A mechanistic study of oxidation-induced degradation in a plasma-sprayed thermal barrier coating system.: Part I: model formulation

The effect of the oxidation induced degradation of a typical plasma-sprayed thermal barrier coating (PS-TBC) system on the local ceramic–metal interfacial stresses responsible for the nucleation of mesoscopic cracks is investigated. A coupled oxidation-constitutive approach is proposed to describe the effect of the phase transformations caused by local internal and external oxidation processes on the constitutive behaviour of the metallic coating. The coupled constitutive framework is implemented into the finite element method and used in parametric studies employing periodic unit cell techniques.
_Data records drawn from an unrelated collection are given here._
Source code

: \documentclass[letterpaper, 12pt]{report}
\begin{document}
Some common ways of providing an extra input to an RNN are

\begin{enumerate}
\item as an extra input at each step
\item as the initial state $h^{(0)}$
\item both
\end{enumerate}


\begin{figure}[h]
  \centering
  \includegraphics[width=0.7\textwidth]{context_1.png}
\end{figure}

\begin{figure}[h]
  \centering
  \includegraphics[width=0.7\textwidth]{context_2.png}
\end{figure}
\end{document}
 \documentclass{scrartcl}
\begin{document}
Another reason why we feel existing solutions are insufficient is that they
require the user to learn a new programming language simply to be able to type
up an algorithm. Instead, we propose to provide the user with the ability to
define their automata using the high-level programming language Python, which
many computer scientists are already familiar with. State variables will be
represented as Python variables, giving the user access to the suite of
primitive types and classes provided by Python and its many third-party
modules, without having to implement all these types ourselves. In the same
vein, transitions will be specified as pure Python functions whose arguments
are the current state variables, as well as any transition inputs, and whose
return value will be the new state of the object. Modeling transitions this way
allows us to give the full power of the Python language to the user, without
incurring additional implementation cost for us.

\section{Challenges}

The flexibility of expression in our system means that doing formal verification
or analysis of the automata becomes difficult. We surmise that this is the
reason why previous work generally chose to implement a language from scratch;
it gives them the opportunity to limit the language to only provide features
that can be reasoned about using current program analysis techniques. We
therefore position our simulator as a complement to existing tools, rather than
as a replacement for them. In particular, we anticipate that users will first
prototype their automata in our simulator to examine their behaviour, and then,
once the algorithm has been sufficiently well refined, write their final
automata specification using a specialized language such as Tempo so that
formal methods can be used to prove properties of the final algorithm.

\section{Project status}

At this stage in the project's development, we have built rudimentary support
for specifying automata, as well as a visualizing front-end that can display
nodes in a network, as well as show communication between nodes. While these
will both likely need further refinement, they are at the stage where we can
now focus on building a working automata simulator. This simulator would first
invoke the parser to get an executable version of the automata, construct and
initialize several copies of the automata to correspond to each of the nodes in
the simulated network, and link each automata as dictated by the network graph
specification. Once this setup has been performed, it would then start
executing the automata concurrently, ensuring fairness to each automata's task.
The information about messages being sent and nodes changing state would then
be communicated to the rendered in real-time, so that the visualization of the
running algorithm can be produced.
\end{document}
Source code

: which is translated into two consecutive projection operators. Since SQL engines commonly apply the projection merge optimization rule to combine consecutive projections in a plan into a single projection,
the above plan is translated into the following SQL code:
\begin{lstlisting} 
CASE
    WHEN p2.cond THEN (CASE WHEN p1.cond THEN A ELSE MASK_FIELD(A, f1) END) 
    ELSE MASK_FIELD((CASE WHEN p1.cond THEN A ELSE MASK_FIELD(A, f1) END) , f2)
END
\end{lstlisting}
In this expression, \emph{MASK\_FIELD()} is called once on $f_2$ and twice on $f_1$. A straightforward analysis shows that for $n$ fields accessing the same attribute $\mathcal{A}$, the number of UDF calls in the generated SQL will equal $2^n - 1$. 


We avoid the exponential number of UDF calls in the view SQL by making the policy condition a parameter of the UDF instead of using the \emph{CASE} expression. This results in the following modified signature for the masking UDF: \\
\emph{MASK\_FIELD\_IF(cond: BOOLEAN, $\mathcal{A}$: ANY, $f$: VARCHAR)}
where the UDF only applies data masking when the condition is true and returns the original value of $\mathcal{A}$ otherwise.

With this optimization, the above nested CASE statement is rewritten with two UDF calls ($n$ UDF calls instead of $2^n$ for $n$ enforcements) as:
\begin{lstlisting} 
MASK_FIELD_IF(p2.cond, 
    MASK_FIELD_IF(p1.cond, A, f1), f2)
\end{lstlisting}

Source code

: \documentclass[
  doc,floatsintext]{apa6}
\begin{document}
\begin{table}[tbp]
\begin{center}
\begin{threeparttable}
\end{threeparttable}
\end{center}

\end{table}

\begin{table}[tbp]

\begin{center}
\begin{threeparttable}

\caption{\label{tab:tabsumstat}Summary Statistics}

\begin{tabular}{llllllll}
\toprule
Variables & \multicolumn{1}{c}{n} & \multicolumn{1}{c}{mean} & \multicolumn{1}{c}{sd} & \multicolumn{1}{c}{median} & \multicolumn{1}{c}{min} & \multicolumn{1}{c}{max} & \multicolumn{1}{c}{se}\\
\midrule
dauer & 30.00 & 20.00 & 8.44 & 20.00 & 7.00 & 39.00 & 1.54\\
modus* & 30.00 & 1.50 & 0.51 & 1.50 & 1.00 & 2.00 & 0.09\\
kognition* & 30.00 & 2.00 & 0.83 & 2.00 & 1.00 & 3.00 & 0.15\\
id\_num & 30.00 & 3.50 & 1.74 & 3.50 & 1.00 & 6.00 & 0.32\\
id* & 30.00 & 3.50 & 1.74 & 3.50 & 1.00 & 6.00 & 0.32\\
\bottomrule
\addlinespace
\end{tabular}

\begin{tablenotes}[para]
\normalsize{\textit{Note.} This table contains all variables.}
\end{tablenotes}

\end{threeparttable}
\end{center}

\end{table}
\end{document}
The effects of service, microstructural and ceramic–metal interface parameters on the peak interfacial stresses during service and cooling to room temperature are quantified. The results of the parametric unit cell FE analyses revealed a strong dependency of the local stresses responsible for mesoscopic crack nucleation and growth on the local morphology of the oxidised interface, the sintering of the ceramic coating, stress relaxation effects due to creep, the thickness of the thermally grown oxide (TGO), and the applied mechanical loads. When no mechanical straining of the TBC system is considered, local tensile stresses normal to the coating surface within the ceramic top coating reach values of up to 330 MPa at room temperature for a critical TGO thickness of approx. 3 μm.